Economic considerations have a high priority in Korean foreign policy. The ROK seeks to build on its economic accomplishments to increase its regional and global role. It is a founding member of the Asia-Pacific Economic Cooperation (APEC) forum.
Since the Korean War, relations between North and South Korea have been strained. Official contact did not occur until in 1971, beginning with Red Cross contacts and family reunification projects. However, divergent positions on the process of reunification, North Korean weapons programs and South Korea's tumultuous domestic politics contributed to a cycle of warming and cooling of relations between North and South.
Relations improved following the 1997 election of Kim Dae-jung. His policy of "Sunshine Policy" of engagement with North Korea set the stage for the historic June 2000 Inter-Korean summit.
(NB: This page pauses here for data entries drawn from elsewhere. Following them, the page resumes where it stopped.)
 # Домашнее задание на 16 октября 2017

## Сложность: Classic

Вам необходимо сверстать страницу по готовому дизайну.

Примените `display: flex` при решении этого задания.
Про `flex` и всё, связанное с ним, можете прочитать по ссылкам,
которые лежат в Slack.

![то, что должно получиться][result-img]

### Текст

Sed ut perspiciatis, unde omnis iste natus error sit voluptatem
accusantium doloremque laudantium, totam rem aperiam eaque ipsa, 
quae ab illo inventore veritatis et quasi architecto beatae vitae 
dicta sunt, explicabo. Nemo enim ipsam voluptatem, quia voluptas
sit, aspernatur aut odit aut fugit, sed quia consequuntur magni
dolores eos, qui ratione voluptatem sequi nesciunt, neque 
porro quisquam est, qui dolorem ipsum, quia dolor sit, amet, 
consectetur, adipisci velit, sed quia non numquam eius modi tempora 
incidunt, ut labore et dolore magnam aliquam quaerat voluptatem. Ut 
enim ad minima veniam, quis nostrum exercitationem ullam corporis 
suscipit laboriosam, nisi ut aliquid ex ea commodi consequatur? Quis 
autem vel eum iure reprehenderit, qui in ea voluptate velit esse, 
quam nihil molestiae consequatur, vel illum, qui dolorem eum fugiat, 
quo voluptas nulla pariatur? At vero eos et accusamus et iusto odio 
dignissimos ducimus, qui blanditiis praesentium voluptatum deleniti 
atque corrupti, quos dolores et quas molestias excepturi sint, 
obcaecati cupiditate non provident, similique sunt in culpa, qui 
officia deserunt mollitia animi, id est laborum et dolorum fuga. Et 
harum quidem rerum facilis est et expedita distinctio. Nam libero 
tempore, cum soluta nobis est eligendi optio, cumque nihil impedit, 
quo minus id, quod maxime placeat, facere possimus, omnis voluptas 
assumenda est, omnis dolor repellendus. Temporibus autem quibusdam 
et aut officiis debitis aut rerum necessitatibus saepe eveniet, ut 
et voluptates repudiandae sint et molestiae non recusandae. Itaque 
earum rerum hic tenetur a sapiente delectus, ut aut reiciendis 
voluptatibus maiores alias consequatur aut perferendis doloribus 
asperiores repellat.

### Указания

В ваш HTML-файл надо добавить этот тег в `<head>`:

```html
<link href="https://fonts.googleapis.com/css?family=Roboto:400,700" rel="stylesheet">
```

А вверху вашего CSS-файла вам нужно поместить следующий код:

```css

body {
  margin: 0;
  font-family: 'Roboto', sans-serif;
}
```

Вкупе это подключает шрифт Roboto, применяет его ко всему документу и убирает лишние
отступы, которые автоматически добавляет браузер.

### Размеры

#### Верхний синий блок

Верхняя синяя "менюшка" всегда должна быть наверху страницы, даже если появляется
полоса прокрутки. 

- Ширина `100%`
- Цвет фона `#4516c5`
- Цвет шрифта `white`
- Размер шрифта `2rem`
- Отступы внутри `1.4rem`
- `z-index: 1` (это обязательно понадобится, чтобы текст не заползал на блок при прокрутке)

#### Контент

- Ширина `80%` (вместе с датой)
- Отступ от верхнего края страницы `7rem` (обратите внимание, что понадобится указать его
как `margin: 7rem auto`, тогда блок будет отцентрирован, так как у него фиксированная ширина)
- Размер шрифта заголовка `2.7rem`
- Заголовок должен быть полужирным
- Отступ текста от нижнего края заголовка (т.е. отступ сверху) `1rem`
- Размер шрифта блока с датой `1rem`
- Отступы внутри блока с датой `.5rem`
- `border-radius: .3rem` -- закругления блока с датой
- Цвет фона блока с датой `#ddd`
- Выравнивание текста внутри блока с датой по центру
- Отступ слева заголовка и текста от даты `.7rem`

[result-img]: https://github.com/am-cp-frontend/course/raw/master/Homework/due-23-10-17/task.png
President Kim was awarded the Nobel Peace Prize in 2000 for the policy.
Relations have again become tense, however, following the October 2002 North Korean admission of a covert nuclear program.
Disputes - international: Military Demarcation Line within the 4-km wide Korean Demilitarized Zone has separated North from South Korea since 1953; Liancourt Rocks (Take-shima/Tok-do) are disputed with Japan.